Tuesday 14 May - morning session
SLURM and job scheduling
09:00 to 10:00 BST (08:00 to 09:00 UTC) - Martyn Foster, Atos
Using Lustre effectively
10:00 to 11:00 BST (09:00 to 10:00 UTC) - Martyn Foster, Atos
This session explains:
- How to use SLURM, the resource management system deployed on the supercomputers to run and manage parallel and serial jobs on the HPC systems.
- How to best use the parallel filesystems within applications and what tools can be used to examine and modify IO behaviour
This is an informative session with some practical activity.
It is advised to attend the previous session.
Tuesday 14 May - afternoon session
Compiling and running a parallel programme on the HPC systems
13:00 to 15:00 BST (12:00 to 14:00 UTC) - Martyn Foster, Atos
Presentations including:
- Compilers - Intel
- MPI - OpenMPI
- MPI - IntelMPI
This module goes into depth regarding use of the predominant programming environments on the HPC systems. The Intel compilers and Message Passing Interface libraries.
This is an advanced informative session with some classroom activity.
It is advised that attendees have used the HPC systems before and are conversant in C or Fortran.
Wednesday 15 May - morning session
In depth topics in HPC
09:00 to 11:00 BST (8:00 to 10:00 UTC) - Martyn Foster, Atos
In depth topics in HPC, including:
- Hybrid applications
- Task affinity
- Hugepages
This module goes into depth regarding use of some techniques for ensuring good performance on the Atos HPC systems.
This is an informative session with some practical activities.
It is advised that attendees have used the HPC systems before and are conversant in C or Fortran.

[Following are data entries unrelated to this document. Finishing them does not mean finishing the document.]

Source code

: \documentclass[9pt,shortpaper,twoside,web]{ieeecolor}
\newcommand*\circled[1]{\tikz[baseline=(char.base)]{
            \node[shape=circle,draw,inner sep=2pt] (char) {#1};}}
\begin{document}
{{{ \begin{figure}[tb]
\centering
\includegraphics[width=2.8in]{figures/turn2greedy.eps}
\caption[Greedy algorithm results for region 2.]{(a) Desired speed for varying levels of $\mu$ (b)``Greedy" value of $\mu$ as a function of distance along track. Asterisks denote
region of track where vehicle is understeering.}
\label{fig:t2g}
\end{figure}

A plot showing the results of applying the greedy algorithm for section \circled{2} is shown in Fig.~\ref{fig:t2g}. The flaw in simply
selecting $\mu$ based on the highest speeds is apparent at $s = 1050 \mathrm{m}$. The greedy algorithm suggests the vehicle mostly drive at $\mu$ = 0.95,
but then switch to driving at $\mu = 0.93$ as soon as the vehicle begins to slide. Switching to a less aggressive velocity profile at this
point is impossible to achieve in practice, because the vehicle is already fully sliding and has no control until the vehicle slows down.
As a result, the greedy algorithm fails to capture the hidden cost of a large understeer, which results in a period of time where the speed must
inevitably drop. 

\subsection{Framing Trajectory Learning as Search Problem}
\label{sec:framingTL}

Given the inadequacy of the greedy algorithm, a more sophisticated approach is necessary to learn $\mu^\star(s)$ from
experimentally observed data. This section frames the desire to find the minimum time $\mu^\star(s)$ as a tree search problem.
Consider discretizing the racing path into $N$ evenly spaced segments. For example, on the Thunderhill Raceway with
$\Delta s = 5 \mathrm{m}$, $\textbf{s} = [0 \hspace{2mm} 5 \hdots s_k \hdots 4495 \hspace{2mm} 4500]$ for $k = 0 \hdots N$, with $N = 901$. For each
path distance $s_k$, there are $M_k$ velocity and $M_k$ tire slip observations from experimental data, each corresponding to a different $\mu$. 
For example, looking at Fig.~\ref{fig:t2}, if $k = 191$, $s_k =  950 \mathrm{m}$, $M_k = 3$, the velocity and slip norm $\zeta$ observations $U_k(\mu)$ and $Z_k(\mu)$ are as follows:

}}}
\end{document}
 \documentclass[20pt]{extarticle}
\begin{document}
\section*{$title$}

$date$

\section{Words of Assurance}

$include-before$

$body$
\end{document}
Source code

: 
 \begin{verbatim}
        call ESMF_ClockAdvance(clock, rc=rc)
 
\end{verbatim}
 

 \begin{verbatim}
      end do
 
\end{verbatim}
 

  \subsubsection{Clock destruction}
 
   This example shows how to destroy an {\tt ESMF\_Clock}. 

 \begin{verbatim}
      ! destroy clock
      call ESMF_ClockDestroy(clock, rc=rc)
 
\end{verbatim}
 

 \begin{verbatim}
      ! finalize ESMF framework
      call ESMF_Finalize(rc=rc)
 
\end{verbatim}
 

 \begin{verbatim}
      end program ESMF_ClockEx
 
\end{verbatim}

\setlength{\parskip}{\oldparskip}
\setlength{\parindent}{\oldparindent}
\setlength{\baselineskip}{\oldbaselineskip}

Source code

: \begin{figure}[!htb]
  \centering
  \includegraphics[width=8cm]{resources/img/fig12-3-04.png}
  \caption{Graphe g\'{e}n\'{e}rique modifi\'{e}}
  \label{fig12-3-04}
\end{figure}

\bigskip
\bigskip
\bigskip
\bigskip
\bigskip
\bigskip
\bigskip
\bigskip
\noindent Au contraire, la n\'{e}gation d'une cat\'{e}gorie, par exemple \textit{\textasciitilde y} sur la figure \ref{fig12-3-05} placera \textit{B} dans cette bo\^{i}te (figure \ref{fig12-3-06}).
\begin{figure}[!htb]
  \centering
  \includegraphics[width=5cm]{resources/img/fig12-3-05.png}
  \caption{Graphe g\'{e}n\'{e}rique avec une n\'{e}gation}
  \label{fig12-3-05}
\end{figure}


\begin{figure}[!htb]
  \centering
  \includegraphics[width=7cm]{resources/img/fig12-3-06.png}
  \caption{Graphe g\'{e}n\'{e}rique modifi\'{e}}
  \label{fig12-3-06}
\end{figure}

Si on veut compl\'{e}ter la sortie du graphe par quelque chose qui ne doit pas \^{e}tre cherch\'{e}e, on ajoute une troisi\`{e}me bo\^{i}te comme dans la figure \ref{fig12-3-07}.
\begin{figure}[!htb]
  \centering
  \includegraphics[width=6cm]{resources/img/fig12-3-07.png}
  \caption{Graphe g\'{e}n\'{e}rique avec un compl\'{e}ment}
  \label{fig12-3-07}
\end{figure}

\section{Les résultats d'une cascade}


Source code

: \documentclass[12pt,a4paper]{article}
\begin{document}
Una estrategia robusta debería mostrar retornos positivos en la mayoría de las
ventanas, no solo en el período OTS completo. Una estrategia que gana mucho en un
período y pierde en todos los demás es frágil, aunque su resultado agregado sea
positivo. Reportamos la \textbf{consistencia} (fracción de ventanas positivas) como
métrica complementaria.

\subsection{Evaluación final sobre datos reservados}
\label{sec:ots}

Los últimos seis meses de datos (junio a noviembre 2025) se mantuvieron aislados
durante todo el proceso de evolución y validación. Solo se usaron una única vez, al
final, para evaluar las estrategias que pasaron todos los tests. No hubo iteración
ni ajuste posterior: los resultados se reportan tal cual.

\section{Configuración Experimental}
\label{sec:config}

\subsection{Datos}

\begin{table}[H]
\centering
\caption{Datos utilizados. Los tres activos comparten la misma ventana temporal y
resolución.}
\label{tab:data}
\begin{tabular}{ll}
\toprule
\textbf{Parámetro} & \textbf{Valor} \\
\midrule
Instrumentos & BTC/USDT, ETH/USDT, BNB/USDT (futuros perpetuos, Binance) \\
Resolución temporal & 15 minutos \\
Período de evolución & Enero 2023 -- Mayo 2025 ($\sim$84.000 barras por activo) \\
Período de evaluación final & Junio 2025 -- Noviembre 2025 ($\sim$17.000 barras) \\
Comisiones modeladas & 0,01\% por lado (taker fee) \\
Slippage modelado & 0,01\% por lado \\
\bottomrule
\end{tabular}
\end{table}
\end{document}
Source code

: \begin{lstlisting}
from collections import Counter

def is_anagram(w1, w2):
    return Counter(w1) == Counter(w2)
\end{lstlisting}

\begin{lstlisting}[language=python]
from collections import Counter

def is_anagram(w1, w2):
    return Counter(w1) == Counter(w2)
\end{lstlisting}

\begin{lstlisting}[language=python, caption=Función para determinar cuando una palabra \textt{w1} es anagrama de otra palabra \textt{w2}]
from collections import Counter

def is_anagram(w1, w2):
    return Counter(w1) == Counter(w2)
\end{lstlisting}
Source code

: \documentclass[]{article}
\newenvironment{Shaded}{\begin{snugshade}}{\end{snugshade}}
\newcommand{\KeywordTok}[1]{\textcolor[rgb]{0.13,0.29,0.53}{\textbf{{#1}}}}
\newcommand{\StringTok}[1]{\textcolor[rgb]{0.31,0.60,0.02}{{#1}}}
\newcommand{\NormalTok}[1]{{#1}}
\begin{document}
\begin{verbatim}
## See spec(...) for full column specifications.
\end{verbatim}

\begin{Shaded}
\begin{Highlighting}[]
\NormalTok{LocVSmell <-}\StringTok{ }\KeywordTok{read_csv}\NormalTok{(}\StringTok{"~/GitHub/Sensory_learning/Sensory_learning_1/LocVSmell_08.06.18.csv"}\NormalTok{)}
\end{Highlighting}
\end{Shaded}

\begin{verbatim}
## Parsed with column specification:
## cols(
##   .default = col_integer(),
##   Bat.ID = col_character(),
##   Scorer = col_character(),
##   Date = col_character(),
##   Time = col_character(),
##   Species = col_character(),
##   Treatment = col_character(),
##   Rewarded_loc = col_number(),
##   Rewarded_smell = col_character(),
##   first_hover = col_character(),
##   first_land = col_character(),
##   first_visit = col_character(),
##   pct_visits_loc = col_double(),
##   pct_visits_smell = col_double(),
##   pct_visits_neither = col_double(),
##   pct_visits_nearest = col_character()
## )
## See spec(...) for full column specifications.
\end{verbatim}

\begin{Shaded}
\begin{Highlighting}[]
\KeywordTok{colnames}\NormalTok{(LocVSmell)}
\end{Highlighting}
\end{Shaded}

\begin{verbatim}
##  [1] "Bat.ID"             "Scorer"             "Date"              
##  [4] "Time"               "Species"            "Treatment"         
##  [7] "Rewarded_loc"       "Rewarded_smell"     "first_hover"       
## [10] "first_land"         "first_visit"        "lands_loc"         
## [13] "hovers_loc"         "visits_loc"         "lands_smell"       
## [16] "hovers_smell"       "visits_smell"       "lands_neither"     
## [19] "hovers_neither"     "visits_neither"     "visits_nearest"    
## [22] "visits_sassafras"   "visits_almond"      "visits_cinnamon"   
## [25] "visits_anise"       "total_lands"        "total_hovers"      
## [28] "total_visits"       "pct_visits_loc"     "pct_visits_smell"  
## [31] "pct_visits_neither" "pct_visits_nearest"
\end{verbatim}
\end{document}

If attendees wish to have their own applications available for testing the techniques on, they are encouraged to do so.
Wednesday 15 May - afternoon session
Profiling I - CPU
13:00 to 15:00 BST (12:00 to 14:00 UTC) - Martyn Foster, Atos
This session describes techniques and tools available for evaluating compute performance on the HPC systems. It is a mixture of presentations and hands on sessions.
It is advised that attendees have used the HPC systems before and are conversant in C or Fortran.
If attendees wish to have their own applications available for testing the techniques on, they are encouraged to do so.
Thursday 16 May - morning session
Profiling II - IO and MPI
09:00 to 11:00 BST (08:00 to 10:00 UTC) - Alex Woods, Atos
This session describes techniques and tools available for evaluating Application MPI and IO related performance and characteristics on the HPC systems. It is a mixture of presentations and hands on sessions.
It is advised that attendees have used the HPC systems before and are conversant in C or Fortran.
If attendees wish to have their own applications available for testing the techniques on, they are encouraged to do so.
Thursday 16 May - afternoon session
Debugging
14:00 to 15:00 BST (13:00 to 14:00 UTC) - Alex Woods, Atos
This session describes techniques and tools available for fault finding “debugging” parallel applications on the HPC systems. It will comprise a mixture of presentations and hands on material.
It is advised that attendees have used the HPC systems before and are conversant in C or Fortran.